Extracted material -

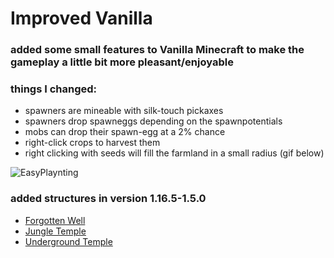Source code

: # Improved Vanilla

### added some small features to Vanilla Minecraft to make the gameplay a little bit more pleasant/enjoyable

### things I changed:

 - spawners are mineable with silk-touch pickaxes
 - spawners drop spawneggs depending on the spawnpotentials
 - mobs can drop their spawn-egg at a 2% chance
 - right-click crops to harvest them
 - right clicking with seeds will fill the farmland in a small radius (gif below)
 
 ![EasyPlaynting](https://i.ibb.co/LCLZJZK/Easy-Planting.gif)  
   
 ### added structures in version 1.16.5-1.5.0  
  - [Forgotten Well](https://github.com/tristankechlo/ImprovedVanilla/wiki/Structures#forgotten-well)
  - [Jungle Temple](https://github.com/tristankechlo/ImprovedVanilla/wiki/Structures#jungle-temple)
  - [Underground Temple](https://github.com/tristankechlo/ImprovedVanilla/wiki/Structures#underground-temple)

What needs to be done - Each line from the one containing "- mobs can drop" through the last line of the material must be restated word for word, with no other text.

Completed task -
 - mobs can drop their spawn-egg at a 2% chance
 - right-click crops to harvest them
 - right clicking with seeds will fill the farmland in a small radius (gif below)
 
 ![EasyPlaynting](https://i.ibb.co/LCLZJZK/Easy-Planting.gif)  
   
 ### added structures in version 1.16.5-1.5.0  
  - [Forgotten Well](https://github.com/tristankechlo/ImprovedVanilla/wiki/Structures#forgotten-well)
  - [Jungle Temple](https://github.com/tristankechlo/ImprovedVanilla/wiki/Structures#jungle-temple)
  - [Underground Temple](https://github.com/tristankechlo/ImprovedVanilla/wiki/Structures#underground-temple)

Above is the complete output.